[Stored data entries]
########################################

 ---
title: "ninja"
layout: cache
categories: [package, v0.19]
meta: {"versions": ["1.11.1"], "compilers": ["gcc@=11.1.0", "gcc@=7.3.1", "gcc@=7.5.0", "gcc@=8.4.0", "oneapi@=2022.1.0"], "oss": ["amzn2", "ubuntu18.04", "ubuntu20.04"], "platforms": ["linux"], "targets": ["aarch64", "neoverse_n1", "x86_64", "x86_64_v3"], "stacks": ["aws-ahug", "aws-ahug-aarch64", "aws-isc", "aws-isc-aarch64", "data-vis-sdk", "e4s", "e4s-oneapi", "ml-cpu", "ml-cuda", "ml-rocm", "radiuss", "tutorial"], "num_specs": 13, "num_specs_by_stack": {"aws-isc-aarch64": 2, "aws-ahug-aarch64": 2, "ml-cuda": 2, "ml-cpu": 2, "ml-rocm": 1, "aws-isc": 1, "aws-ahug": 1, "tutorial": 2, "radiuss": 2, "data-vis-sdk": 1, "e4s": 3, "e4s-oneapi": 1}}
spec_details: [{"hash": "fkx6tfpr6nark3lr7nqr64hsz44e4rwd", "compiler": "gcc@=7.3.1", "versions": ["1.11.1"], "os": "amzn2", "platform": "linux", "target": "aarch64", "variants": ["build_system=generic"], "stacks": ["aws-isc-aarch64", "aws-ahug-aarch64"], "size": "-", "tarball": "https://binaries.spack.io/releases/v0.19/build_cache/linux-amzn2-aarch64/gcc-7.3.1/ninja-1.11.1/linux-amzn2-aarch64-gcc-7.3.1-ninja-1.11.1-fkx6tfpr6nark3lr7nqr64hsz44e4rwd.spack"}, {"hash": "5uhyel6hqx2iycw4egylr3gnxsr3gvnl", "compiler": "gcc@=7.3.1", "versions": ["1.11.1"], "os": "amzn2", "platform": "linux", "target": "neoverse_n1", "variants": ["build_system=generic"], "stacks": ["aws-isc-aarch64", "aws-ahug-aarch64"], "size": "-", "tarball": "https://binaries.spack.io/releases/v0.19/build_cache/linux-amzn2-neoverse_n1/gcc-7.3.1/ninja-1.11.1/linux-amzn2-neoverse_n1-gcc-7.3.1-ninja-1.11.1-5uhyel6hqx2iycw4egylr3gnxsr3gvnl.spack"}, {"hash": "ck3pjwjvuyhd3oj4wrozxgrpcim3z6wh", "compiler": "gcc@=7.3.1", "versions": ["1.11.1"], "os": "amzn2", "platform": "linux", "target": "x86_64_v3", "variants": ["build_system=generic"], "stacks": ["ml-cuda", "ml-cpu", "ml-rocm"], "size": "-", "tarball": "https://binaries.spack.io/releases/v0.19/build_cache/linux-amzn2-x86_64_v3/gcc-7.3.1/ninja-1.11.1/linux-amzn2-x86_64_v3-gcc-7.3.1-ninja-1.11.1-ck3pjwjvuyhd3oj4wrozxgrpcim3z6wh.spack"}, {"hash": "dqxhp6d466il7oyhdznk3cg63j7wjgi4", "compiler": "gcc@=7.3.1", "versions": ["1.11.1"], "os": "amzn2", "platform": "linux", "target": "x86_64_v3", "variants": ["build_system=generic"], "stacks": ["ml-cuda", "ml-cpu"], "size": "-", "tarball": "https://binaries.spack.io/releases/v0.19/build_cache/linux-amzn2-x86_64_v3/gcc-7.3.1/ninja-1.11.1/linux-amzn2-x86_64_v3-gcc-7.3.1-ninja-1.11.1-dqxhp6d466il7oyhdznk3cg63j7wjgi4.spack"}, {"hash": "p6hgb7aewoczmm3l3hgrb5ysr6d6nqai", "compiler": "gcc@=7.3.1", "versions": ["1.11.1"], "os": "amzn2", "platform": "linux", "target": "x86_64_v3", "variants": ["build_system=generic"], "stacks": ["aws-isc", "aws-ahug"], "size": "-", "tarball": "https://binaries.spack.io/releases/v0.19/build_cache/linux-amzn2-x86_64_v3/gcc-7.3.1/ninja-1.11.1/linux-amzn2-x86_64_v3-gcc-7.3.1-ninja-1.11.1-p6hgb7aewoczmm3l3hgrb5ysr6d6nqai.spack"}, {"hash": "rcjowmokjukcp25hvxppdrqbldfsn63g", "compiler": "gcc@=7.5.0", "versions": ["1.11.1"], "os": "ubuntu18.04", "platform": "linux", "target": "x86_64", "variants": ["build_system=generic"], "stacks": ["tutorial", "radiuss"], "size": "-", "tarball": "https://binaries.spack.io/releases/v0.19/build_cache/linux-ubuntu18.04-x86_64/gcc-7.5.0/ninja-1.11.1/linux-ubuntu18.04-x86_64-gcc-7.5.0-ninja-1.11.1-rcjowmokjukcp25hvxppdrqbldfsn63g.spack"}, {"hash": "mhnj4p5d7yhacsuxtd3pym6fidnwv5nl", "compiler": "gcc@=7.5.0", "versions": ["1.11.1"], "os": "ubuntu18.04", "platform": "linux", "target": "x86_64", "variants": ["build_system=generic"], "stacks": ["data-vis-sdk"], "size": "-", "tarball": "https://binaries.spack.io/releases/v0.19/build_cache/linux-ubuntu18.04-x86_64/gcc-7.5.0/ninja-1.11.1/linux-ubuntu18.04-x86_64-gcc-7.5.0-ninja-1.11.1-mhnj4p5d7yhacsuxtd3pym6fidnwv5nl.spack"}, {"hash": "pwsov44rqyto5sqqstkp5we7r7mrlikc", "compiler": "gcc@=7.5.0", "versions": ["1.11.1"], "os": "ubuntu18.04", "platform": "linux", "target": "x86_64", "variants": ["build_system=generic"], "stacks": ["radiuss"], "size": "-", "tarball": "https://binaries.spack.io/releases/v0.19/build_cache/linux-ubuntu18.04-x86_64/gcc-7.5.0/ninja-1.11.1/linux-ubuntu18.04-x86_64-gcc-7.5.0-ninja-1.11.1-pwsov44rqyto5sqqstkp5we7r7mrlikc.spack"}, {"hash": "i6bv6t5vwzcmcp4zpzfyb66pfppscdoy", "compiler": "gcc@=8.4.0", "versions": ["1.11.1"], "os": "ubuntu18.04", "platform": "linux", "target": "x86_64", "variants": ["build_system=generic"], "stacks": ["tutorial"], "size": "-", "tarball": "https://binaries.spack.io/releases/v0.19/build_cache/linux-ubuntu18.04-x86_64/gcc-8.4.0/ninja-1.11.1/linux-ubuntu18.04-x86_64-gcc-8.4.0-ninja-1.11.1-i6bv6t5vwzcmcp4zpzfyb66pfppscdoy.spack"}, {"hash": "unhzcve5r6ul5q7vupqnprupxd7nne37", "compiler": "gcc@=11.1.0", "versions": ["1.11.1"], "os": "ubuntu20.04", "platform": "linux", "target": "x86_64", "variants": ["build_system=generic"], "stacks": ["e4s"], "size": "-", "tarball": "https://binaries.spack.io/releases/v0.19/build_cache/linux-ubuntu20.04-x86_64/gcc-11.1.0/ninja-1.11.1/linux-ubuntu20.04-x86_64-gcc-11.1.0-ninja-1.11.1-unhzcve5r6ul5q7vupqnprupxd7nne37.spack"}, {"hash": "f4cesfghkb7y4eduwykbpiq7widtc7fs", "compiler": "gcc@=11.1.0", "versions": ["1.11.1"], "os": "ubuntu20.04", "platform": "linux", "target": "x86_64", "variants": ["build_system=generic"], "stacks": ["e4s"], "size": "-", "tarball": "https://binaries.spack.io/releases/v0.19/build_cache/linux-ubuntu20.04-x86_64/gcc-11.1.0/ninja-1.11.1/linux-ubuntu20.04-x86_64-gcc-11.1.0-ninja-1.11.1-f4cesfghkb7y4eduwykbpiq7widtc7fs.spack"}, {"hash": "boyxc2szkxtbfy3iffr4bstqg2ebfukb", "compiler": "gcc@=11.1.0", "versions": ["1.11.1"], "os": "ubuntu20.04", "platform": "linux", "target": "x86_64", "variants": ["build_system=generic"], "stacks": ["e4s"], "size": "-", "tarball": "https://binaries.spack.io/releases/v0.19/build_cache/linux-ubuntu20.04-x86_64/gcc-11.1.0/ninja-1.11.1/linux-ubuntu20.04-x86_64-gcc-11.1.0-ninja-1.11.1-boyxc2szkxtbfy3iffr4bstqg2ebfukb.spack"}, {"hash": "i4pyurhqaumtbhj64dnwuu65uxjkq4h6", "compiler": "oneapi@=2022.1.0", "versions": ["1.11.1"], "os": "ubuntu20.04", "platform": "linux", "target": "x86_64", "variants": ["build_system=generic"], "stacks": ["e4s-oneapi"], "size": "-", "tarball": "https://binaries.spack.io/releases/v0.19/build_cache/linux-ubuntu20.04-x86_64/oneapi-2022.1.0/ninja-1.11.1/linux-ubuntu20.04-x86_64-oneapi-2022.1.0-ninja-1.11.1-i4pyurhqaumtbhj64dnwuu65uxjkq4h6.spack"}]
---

########################################

Print only the lines from the top of the data above down to the line holding "categories: [package, v0.19]", inclusive.

 ---
title: "ninja"
layout: cache
categories: [package, v0.19]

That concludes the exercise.